UX Pickle

Is there an optimal font size and line height ratio?

Reading Time - 2 min

Using an optimal font size is important. When developing a design system, designers and developers must work together closely, particularly when it comes to typography. Typography designers have been discussing the relationship between horizontal and vertical eye movement for nearly a century. When Jan Tschichold campaigned for the left-alignment of text in 1928, it was a radical departure from the norm.

The leading (also known as line-height) refers to the distance between each line of type in a document. In most cases, the default leading provided by page layout applications is enough, but there are a few situations where it may need to be changed. Fonts with long ascenders and descenders that touch one another between lines of type might be distracting to the reader’s eye.

To create the illusion of tight leading, fonts with a high x-height eliminate the negative space between lines of type. It can be difficult for the reader to tell where the next line begins because of tight leading, which is most visible in long lines of text.

As a result, for types with wide columns, a higher line height improves readability. For body text, users can typically adjust the leading so that the height of capital letters fits precisely between lines of type, which is around 1.5 times the font size.

Is there an optimal font size/line-height ratio?

If the line height is too low, it may discourage horizontal eye movement and encourage skimming along the left side of the page. As a result, people may be forced to reread sections of material. When lines of text appear to “float away” from each other, a line height that is too slack could be to blame. Vertical scanning will become more difficult because the lines will no longer feel like a unified unit.

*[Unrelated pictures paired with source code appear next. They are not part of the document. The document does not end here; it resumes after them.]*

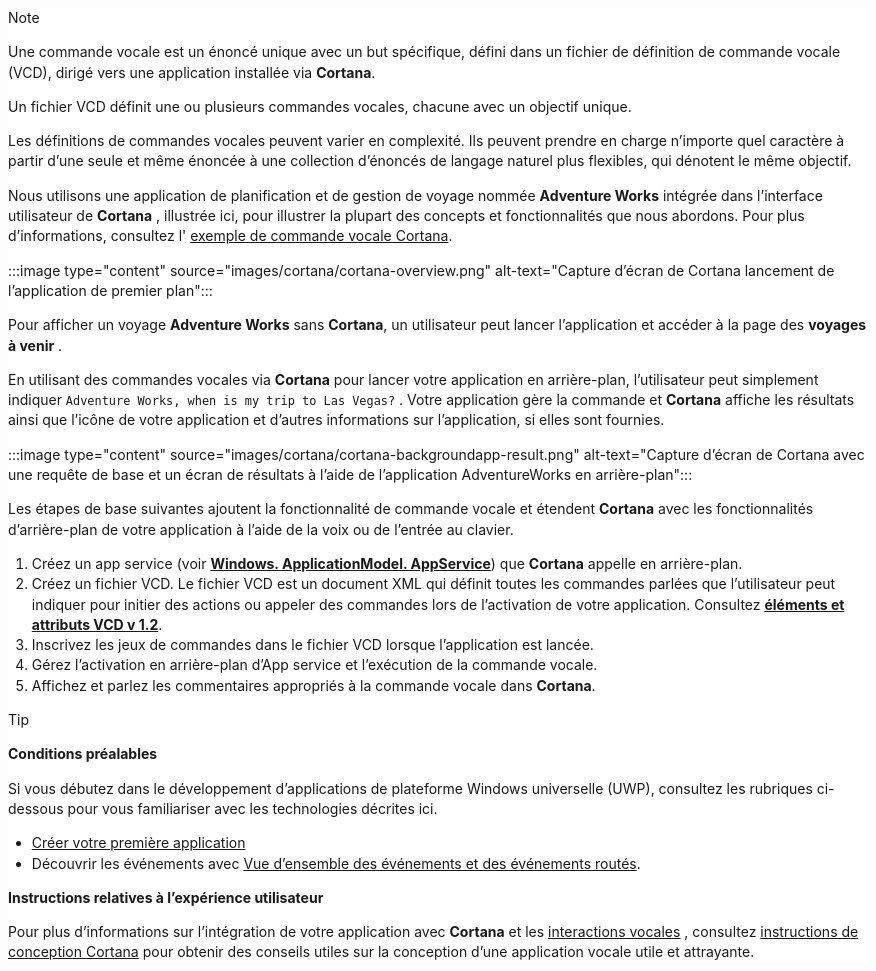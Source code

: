 > [!NOTE]
> Une commande vocale est un énoncé unique avec un but spécifique, défini dans un fichier de définition de commande vocale (VCD), dirigé vers une application installée via **Cortana**.
>
> Un fichier VCD définit une ou plusieurs commandes vocales, chacune avec un objectif unique.
>
> Les définitions de commandes vocales peuvent varier en complexité. Ils peuvent prendre en charge n’importe quel caractère à partir d’une seule et même énoncée à une collection d’énoncés de langage naturel plus flexibles, qui dénotent le même objectif.

Nous utilisons une application de planification et de gestion de voyage nommée **Adventure Works** intégrée dans l’interface utilisateur de **Cortana** , illustrée ici, pour illustrer la plupart des concepts et fonctionnalités que nous abordons. Pour plus d’informations, consultez l' [exemple de commande vocale Cortana](https://go.microsoft.com/fwlink/p/?LinkID=619899).

:::image type="content" source="images/cortana/cortana-overview.png" alt-text="Capture d’écran de Cortana lancement de l’application de premier plan":::

Pour afficher un voyage **Adventure Works** sans **Cortana**, un utilisateur peut lancer l’application et accéder à la page des **voyages à venir** .  

En utilisant des commandes vocales via **Cortana** pour lancer votre application en arrière-plan, l’utilisateur peut simplement indiquer `Adventure Works, when is my trip to Las Vegas?` . Votre application gère la commande et **Cortana** affiche les résultats ainsi que l’icône de votre application et d’autres informations sur l’application, si elles sont fournies.  

:::image type="content" source="images/cortana/cortana-backgroundapp-result.png" alt-text="Capture d’écran de Cortana avec une requête de base et un écran de résultats à l’aide de l’application AdventureWorks en arrière-plan":::

Les étapes de base suivantes ajoutent la fonctionnalité de commande vocale et étendent **Cortana** avec les fonctionnalités d’arrière-plan de votre application à l’aide de la voix ou de l’entrée au clavier.

1. Créez un app service (voir [**Windows. ApplicationModel. AppService**](/uwp/api/Windows.ApplicationModel.AppService)) que **Cortana** appelle en arrière-plan.  
2. Créez un fichier VCD. Le fichier VCD est un document XML qui définit toutes les commandes parlées que l’utilisateur peut indiquer pour initier des actions ou appeler des commandes lors de l’activation de votre application. Consultez [**éléments et attributs VCD v 1.2**](/uwp/schemas/voicecommands/voice-command-elements-and-attributes-1-2).  
3. Inscrivez les jeux de commandes dans le fichier VCD lorsque l’application est lancée.  
4. Gérez l’activation en arrière-plan d’App service et l’exécution de la commande vocale.  
5. Affichez et parlez les commentaires appropriés à la commande vocale dans **Cortana**.  

> [!TIP]
> **Conditions préalables**
>
> Si vous débutez dans le développement d’applications de plateforme Windows universelle (UWP), consultez les rubriques ci-dessous pour vous familiariser avec les technologies décrites ici.
>
> - [Créer votre première application](/windows/uwp/get-started/your-first-app)
> - Découvrir les événements avec [Vue d’ensemble des événements et des événements routés](/windows/uwp/xaml-platform/events-and-routed-events-overview).
>
> **Instructions relatives à l’expérience utilisateur**
>
> Pour plus d’informations sur l’intégration de votre application avec **Cortana** et les [interactions vocales](speech-interactions.md) , consultez [instructions de conception Cortana](cortana-design-guidelines.md) pour obtenir des conseils utiles sur la conception d’une application vocale utile et attrayante.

A fair rule of thumb is to set the line height at about 150 percent of the font size, although there is no such thing as a perfect line-height.

Line height

Percentage of font size typically used to measure line height or line spacing. Line spacing between 130 percent and 150 percent is considered best for reading, although even up to 200 percent is acceptable, according to conventional opinion.

Line height is determined by the font’s style and size. There is no one magic number that works for every piece of writing. A reasonable starting point is 1.5 times the font size in line-height, and from there, you can fine-tune as needed.

When employing 1.5 line-height, an 8-point grid scheme works nicely. For this theory, a line-height of 8 and a base font size of 16 are ideal.

Each of the characters on consecutive lines in the 100 percent paragraph comes within millimeters of colliding. This is a problem since anyone with some degree of vision impairment will have a tough time reading this.

At 150 percent, the text is readable, and the space is well-balanced. When it comes to the paragraph with a 250 percent line spacing, it appears like it’s going too far. Reading the text feels annoying.